On 2018/9/26 下午10:35, David Sterba wrote:
> On Tue, Sep 11, 2018 at 01:38:15PM +0800, Qu Wenruo wrote:
>> Before this patch, for quota enabled balance, btrfs needs to mark the
>> whole subtree dirty for quota.
>>
>> E.g.
>> OO = Old tree blocks (from file tree)
>> NN = New tree blocks (from reloc tree)
>>
>> File tree (src) Reloc tree (dst)
>> OO (a) NN (a)
>> / \ / \
>> (b) OO OO (c) (b) NN NN (c)
>> / \ / \ / \ / \
>> OO OO OO OO (d) OO OO OO NN (d)
>>
>> For old balance + quota case, quota will mark the whole src and dst tree
>> dirty, including all the 3 old tree blocks in reloc tree.
>>
>> It's doable for small file tree or new tree blocks are all
>> located at lower level.
>>
>> But for large file tree or new tree blocks are all located at higher
>> level, this will lead to mark the whole tree dirty, and be unbelievably
>> slow.
>>
>> This patch will change how we handle such balance with quota enabled
>> case.
>>
>> Now we will search from (b) and (c) for any new tree blocks whose generation
>> is equal to @last_snapshot, and only mark them dirty.
>>
>> In above case, we only need to trace tree blocks NN(b), NN(c) and NN(d).
>> (NN(a) will be traced when CoW happens for nodeptr modification).
>> And also for tree blocks OO(b), OO(c), OO(d). (OO(a) will be traced when
>> CoW happens for nodeptr modification)
>>
>> For above case, we could skip 3 tree blocks, but for larger tree, we can
>> skip tons of unmodified tree blocks, and hugely speed up balance.
>>
>> This patch will introduce a new function,
>> btrfs_qgroup_trace_subtree_swap(), which will do the following main
>> work:
>>
>> 1) Read out real root eb
>> And setup basic dst_path for later calls
>> 2) Call qgroup_trace_new_subtree_blocks()

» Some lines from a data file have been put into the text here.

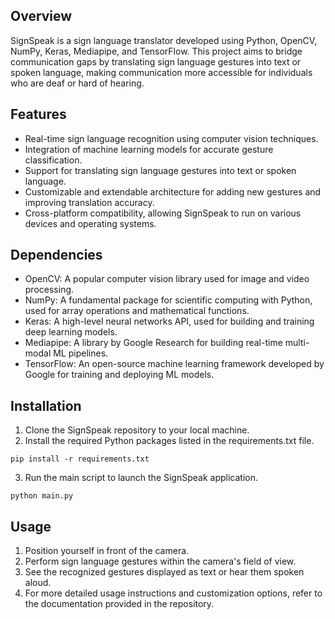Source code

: ## Overview

SignSpeak is a sign language translator developed using Python, OpenCV, NumPy, Keras, Mediapipe, and TensorFlow. This project aims to bridge communication gaps by translating sign language gestures into text or spoken language, making communication more accessible for individuals who are deaf or hard of hearing.

## Features

- Real-time sign language recognition using computer vision techniques.
- Integration of machine learning models for accurate gesture classification.
- Support for translating sign language gestures into text or spoken language.
- Customizable and extendable architecture for adding new gestures and improving translation accuracy.
- Cross-platform compatibility, allowing SignSpeak to run on various devices and operating systems.
  
## Dependencies

- OpenCV: A popular computer vision library used for image and video processing.
- NumPy: A fundamental package for scientific computing with Python, used for array operations and mathematical functions.
- Keras: A high-level neural networks API, used for building and training deep learning models.
- Mediapipe: A library by Google Research for building real-time multi-modal ML pipelines.
- TensorFlow: An open-source machine learning framework developed by Google for training and deploying ML models.
  
## Installation

1. Clone the SignSpeak repository to your local machine.
2. Install the required Python packages listed in the requirements.txt file.
```
pip install -r requirements.txt
```
3. Run the main script to launch the SignSpeak application.
```
python main.py
```

## Usage

1. Position yourself in front of the camera.
2. Perform sign language gestures within the camera's field of view.
3. See the recognized gestures displayed as text or hear them spoken aloud.
4. For more detailed usage instructions and customization options, refer to the documentation provided in the repository.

>> To trace all new tree blocks in reloc tree and their counter
>> parts in file tree.
>>
>> Signed-off-by: Qu Wenruo <wqu@xxxxxxxx>
>> ---
>> fs/btrfs/qgroup.c | 94 +++++++++++++++++++++++++++++++++++++++++++
>> fs/btrfs/qgroup.h | 10 +++++
>> fs/btrfs/relocation.c | 11 ++---
>> 3 files changed, 107 insertions(+), 8 deletions(-)
>>
>> diff --git a/fs/btrfs/qgroup.c b/fs/btrfs/qgroup.c
>> index 0702953d70a7..a94027b2620e 100644
>> --- a/fs/btrfs/qgroup.c
>> +++ b/fs/btrfs/qgroup.c
>> @@ -1953,6 +1953,100 @@ static int qgroup_trace_new_subtree_blocks(struct btrfs_trans_handle* trans,
>> return ret;
>> }
>>
>> +/*
>> + * For balance subtree swap.
>> + *
>> + * Will go down the tree block pointed by @dst_eb (pointed by @dst_parent and
>> + * @dst_slot), and find any tree blocks whose generation is at @last_snapshot,
>> + * and then go down @src_eb (pointed by @src_parent and @src_slot) to find
>> + * the conterpart of the tree block, then mark both tree blocks as qgroup dirty,
>> + * and skip all tree blocks whose generation is smaller than last_snapshot.
>> + *
>> + * This would skip tons of tree blocks of original btrfs_qgroup_trace_subtree(),
>> + * which is the culprit of super slow balance if the file tree is large.
>> + *
>> + * @src_parent, @src_slot: pointer to src (file tree) eb.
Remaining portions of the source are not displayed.